● EXERCISE BRIEF
The word "associated" may appear in some lines of the data; copy every such line.

Source texts of formatted documents
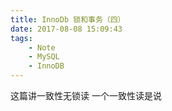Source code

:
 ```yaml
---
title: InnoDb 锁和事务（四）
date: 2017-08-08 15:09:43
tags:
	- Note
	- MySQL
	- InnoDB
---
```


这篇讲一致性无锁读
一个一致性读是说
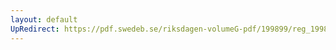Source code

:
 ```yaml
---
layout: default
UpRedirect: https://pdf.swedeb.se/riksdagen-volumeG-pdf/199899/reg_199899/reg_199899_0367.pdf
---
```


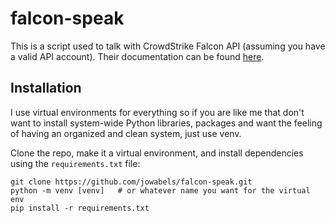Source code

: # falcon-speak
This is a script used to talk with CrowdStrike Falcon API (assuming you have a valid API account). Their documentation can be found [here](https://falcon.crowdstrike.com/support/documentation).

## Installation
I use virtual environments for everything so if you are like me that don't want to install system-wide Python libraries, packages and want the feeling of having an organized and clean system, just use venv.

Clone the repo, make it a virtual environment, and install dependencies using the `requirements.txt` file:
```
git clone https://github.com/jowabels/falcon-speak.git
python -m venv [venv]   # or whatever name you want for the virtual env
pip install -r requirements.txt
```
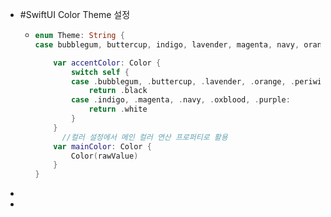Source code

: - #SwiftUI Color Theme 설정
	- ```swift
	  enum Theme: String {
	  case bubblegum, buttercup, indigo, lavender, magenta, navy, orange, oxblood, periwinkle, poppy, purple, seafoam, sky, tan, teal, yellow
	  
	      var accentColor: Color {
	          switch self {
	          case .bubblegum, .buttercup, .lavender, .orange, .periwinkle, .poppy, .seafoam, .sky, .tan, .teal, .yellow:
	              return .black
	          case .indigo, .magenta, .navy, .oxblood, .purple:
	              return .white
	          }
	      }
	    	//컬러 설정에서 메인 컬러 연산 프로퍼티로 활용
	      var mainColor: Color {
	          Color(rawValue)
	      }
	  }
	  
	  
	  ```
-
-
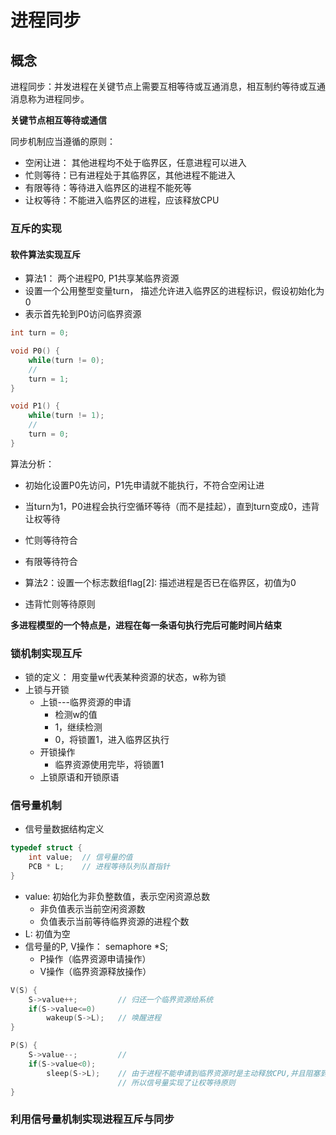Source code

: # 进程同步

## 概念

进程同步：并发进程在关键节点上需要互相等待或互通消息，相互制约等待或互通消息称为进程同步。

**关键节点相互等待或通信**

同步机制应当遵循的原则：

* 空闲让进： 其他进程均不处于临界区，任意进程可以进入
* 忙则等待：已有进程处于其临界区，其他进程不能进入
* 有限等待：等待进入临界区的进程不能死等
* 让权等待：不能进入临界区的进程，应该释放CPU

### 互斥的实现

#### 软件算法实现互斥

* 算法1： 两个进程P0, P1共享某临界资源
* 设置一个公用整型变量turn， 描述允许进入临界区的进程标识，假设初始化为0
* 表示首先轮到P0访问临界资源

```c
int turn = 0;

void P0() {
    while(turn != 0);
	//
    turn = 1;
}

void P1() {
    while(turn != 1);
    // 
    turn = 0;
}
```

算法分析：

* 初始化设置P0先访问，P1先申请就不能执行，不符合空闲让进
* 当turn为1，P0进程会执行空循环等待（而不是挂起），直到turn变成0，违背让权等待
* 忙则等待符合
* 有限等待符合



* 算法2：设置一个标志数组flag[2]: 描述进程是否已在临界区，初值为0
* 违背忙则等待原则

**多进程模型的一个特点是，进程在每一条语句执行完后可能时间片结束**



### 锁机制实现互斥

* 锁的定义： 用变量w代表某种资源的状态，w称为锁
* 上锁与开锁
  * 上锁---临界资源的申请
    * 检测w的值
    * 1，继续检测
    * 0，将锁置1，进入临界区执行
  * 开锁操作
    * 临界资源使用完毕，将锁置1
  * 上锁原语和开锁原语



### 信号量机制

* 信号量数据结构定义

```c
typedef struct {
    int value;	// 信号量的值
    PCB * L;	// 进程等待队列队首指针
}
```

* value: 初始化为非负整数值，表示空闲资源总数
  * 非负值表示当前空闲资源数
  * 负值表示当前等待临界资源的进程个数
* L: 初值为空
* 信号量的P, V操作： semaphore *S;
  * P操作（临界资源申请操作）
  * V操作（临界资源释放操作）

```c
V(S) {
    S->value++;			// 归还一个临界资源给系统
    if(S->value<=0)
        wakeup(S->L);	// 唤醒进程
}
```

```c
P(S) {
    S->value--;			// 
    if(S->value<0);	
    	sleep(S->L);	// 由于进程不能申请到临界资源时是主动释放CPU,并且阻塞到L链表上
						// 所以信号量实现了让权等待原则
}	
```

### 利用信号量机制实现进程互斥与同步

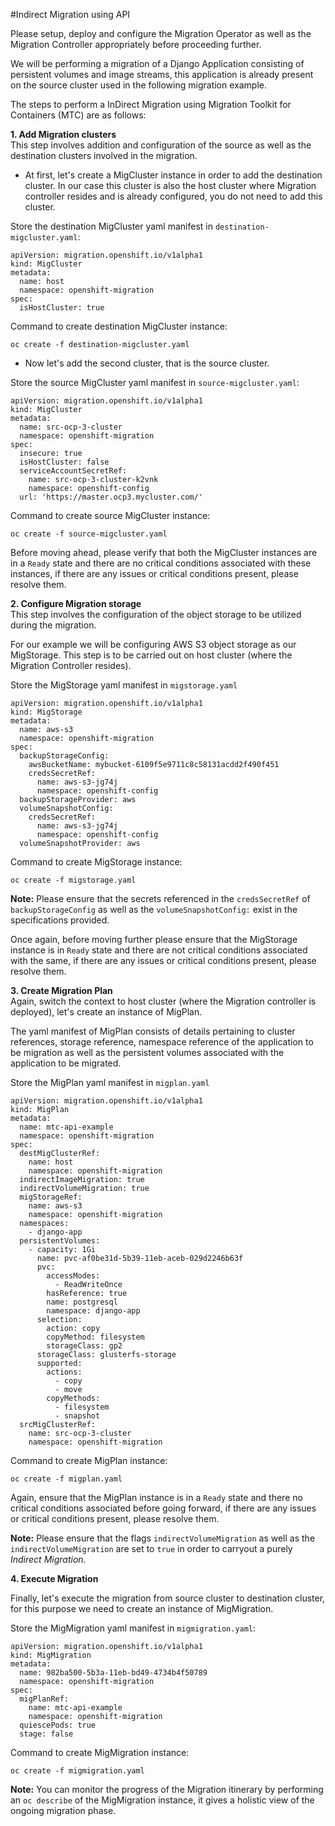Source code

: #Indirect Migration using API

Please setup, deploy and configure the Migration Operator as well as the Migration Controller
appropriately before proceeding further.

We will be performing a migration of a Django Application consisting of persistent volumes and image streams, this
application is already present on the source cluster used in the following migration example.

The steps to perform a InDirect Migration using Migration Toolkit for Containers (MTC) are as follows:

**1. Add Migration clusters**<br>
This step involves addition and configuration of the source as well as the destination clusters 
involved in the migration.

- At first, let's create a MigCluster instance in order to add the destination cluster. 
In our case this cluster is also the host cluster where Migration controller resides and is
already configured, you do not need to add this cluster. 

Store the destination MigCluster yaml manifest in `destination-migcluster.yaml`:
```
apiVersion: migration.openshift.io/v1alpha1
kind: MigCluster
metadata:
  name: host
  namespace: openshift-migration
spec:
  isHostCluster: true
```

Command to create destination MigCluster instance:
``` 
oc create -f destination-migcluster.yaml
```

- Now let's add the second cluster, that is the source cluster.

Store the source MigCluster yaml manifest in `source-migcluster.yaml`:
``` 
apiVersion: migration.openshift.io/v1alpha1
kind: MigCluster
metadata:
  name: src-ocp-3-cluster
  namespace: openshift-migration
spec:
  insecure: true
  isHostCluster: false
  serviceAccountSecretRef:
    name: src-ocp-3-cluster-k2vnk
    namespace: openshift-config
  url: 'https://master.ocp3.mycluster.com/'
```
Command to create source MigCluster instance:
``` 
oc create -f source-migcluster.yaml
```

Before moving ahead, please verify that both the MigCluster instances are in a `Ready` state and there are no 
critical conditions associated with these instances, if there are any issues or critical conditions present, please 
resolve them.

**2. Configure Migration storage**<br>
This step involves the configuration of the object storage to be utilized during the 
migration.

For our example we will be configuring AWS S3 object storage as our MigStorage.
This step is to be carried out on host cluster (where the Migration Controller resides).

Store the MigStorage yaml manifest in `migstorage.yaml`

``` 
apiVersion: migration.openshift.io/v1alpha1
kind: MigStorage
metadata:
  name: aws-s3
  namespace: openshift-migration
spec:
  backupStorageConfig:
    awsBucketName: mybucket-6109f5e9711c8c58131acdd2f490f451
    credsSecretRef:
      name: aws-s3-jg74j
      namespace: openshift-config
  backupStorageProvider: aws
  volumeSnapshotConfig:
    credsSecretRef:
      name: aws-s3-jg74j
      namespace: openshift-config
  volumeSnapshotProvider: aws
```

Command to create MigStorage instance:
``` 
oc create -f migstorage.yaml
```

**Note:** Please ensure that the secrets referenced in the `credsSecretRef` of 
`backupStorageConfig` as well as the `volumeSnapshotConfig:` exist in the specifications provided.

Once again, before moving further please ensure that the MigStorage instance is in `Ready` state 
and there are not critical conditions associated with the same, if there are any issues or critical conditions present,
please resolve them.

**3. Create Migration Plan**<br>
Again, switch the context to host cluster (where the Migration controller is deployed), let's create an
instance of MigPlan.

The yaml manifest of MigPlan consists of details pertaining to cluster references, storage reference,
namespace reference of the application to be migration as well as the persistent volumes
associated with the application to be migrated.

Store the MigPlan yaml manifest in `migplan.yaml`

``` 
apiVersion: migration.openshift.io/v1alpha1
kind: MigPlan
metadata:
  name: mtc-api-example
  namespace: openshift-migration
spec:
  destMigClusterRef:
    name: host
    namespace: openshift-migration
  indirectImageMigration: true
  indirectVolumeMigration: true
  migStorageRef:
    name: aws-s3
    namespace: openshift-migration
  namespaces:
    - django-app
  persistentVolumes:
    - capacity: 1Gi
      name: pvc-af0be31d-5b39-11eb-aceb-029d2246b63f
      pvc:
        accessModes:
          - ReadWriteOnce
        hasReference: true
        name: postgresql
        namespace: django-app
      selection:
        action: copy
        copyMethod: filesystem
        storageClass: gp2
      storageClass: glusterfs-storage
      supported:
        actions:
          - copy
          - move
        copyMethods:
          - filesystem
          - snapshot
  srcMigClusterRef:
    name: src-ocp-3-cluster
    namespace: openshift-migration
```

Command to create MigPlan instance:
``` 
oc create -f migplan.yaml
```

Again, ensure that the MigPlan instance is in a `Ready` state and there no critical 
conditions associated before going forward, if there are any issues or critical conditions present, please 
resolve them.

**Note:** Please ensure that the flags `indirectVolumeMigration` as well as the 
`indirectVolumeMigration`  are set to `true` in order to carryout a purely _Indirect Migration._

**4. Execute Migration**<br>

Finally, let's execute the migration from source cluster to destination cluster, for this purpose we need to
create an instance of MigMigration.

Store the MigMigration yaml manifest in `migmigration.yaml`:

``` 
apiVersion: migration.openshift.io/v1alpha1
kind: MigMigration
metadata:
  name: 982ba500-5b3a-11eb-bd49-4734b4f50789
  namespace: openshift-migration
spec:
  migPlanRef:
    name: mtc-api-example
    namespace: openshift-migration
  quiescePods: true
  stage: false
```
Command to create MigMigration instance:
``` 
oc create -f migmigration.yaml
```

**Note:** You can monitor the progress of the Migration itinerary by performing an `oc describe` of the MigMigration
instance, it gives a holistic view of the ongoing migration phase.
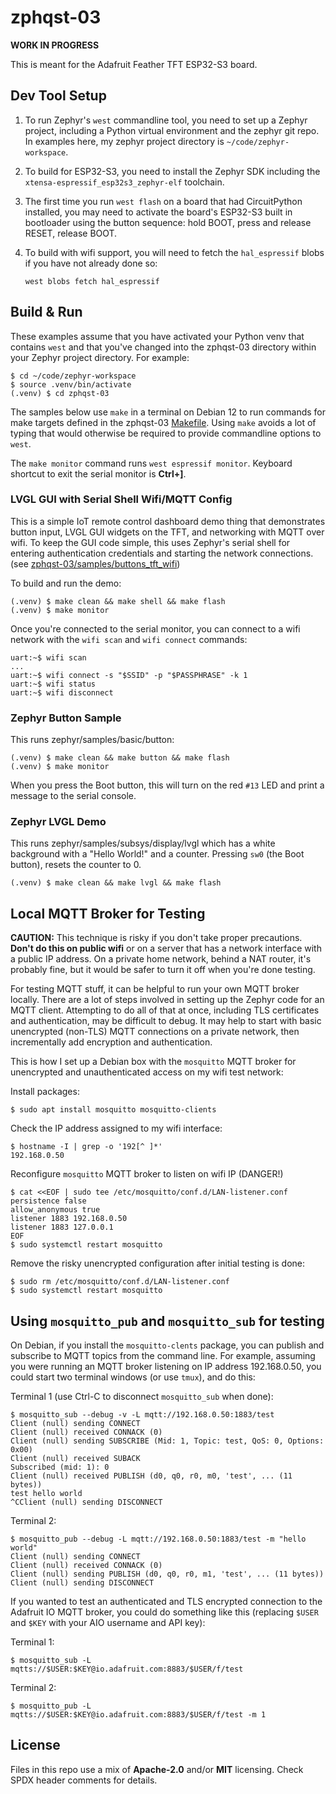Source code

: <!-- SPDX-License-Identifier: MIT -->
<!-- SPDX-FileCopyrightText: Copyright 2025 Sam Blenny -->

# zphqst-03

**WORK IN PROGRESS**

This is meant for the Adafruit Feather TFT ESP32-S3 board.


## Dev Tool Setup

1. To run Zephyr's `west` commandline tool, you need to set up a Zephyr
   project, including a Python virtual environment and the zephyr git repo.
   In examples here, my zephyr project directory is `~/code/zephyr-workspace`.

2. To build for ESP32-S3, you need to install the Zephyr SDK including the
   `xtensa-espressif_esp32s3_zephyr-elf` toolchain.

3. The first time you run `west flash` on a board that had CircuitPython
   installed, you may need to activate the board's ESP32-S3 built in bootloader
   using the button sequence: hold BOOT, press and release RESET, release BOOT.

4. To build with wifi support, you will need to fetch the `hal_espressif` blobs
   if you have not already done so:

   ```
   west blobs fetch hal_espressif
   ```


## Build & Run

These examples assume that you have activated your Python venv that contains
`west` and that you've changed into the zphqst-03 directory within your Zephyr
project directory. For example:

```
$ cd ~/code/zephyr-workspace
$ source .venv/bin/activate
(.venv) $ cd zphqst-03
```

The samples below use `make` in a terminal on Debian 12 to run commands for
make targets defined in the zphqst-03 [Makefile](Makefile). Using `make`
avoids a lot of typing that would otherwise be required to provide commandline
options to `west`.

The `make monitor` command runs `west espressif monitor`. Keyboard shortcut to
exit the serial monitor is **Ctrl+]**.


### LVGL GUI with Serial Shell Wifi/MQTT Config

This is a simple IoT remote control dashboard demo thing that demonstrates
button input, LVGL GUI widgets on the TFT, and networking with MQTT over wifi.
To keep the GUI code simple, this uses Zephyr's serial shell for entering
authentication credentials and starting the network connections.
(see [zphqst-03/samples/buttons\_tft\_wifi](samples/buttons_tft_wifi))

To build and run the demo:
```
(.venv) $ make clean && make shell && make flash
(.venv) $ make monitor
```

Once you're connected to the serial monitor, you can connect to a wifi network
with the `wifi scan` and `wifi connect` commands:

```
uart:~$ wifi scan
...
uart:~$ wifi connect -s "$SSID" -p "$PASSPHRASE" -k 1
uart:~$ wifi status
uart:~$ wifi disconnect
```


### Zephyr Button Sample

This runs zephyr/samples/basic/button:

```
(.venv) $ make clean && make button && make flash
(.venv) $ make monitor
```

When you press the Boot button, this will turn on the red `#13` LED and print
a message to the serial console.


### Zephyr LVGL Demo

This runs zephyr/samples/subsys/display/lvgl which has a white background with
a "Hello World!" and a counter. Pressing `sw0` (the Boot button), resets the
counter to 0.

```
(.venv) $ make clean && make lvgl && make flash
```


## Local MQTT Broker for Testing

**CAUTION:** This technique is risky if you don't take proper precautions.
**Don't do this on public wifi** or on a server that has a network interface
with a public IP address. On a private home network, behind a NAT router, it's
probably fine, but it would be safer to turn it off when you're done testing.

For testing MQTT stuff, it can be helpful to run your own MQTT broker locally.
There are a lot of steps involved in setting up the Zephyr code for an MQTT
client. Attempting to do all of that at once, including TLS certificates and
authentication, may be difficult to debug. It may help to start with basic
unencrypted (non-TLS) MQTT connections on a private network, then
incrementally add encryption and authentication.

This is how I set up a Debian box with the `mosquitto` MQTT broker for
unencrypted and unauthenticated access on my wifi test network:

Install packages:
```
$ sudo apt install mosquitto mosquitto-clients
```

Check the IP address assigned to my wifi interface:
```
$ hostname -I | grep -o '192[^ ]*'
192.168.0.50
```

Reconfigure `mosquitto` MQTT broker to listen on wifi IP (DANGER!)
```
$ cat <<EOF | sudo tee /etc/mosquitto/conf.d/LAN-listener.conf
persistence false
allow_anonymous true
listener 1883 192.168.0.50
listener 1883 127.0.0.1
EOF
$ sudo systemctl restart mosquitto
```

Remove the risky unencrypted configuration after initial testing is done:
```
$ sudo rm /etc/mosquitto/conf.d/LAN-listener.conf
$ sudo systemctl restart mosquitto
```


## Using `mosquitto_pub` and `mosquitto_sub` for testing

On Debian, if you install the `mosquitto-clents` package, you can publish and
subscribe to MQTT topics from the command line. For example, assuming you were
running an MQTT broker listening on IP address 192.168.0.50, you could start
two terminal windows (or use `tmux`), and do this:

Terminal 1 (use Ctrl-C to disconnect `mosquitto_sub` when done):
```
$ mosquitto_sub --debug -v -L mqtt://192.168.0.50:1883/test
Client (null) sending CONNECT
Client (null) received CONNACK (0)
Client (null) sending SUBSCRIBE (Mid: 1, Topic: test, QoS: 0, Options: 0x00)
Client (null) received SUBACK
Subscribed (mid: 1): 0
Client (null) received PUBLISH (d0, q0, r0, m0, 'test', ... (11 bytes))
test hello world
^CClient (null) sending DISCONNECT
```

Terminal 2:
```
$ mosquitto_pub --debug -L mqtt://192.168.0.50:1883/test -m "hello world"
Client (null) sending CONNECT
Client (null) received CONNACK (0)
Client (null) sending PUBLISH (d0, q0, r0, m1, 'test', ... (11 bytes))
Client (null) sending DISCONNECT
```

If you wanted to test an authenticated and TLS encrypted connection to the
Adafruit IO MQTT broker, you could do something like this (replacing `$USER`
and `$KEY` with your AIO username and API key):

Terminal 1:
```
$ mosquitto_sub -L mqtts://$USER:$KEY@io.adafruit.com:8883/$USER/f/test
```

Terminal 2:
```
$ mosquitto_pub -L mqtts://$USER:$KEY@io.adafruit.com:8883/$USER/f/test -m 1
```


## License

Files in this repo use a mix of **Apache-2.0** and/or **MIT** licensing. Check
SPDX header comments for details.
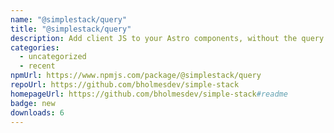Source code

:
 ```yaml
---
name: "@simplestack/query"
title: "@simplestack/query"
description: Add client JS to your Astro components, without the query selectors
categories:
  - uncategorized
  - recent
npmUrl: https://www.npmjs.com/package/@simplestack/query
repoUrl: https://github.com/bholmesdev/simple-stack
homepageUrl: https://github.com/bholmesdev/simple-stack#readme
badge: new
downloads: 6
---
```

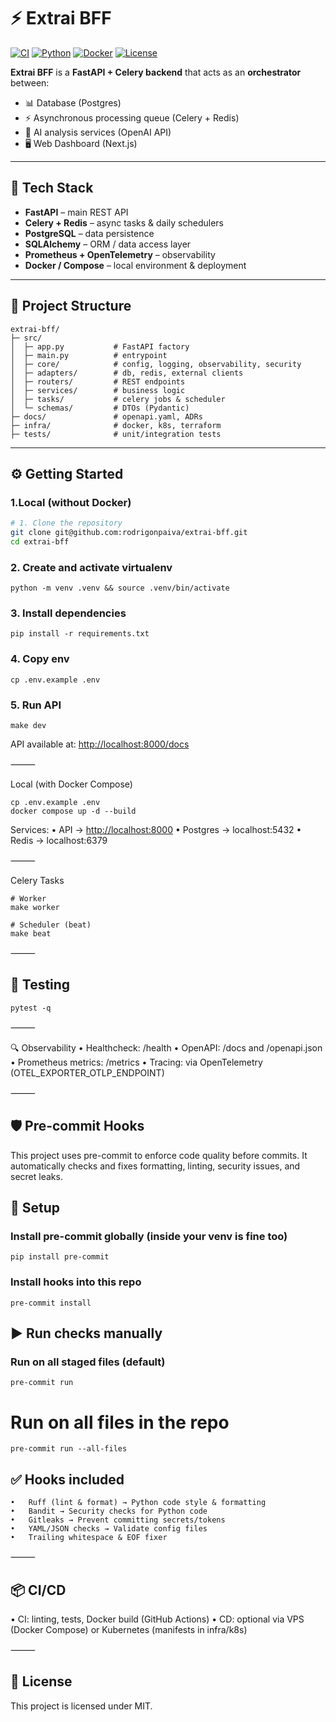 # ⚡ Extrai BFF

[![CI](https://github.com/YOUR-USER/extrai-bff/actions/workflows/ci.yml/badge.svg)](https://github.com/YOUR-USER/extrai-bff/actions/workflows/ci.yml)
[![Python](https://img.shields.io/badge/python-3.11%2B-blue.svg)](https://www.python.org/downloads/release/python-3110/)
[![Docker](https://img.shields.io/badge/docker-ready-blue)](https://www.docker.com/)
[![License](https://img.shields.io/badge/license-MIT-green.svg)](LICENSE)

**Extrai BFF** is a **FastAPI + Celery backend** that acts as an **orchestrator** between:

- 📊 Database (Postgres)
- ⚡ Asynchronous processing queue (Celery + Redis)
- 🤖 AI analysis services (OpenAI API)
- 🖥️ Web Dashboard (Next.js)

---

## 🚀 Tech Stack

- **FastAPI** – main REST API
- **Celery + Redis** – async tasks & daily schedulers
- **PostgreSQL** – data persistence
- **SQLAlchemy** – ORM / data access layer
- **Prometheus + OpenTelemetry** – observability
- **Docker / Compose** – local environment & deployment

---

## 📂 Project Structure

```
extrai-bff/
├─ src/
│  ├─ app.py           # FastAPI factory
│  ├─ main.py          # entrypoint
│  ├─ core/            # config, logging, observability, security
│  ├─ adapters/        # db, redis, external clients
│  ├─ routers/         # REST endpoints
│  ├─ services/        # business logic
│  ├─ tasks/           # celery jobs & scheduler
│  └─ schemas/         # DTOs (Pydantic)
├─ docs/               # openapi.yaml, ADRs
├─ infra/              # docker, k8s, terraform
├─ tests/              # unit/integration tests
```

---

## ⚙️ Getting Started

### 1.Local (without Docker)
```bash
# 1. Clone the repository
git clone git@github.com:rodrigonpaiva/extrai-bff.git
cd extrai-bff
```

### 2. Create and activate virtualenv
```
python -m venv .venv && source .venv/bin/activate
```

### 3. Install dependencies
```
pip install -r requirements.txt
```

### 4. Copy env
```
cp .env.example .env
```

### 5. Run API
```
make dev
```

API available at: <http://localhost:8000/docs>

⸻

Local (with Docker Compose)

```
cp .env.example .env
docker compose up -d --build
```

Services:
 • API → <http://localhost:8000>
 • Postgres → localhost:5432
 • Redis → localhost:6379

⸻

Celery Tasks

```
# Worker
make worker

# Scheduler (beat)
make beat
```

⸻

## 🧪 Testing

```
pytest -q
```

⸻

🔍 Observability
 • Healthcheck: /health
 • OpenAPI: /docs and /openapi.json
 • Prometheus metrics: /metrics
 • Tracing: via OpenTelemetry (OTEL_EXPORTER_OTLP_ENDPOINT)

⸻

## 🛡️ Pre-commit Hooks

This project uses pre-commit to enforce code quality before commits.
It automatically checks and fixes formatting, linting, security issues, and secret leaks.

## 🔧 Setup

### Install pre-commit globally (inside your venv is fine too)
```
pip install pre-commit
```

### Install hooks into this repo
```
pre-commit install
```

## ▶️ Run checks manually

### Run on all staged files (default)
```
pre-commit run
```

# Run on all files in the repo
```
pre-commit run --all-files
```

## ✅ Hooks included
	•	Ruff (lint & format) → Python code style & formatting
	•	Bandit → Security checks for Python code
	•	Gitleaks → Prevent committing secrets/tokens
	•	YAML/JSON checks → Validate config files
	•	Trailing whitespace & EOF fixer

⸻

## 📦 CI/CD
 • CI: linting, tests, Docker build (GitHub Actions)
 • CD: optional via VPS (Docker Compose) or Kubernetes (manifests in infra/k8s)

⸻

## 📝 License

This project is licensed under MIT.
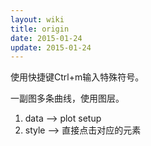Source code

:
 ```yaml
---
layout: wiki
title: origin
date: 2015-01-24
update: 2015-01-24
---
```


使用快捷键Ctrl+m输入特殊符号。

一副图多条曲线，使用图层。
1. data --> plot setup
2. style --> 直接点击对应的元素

● PROBLEM SOLUTION
critical conditions associated with these instances, if there are any issues or critical conditions present, please 
and there are not critical conditions associated with the same, if there are any issues or critical conditions present,
associated with the application to be migrated.
conditions associated before going forward, if there are any issues or critical conditions present, please 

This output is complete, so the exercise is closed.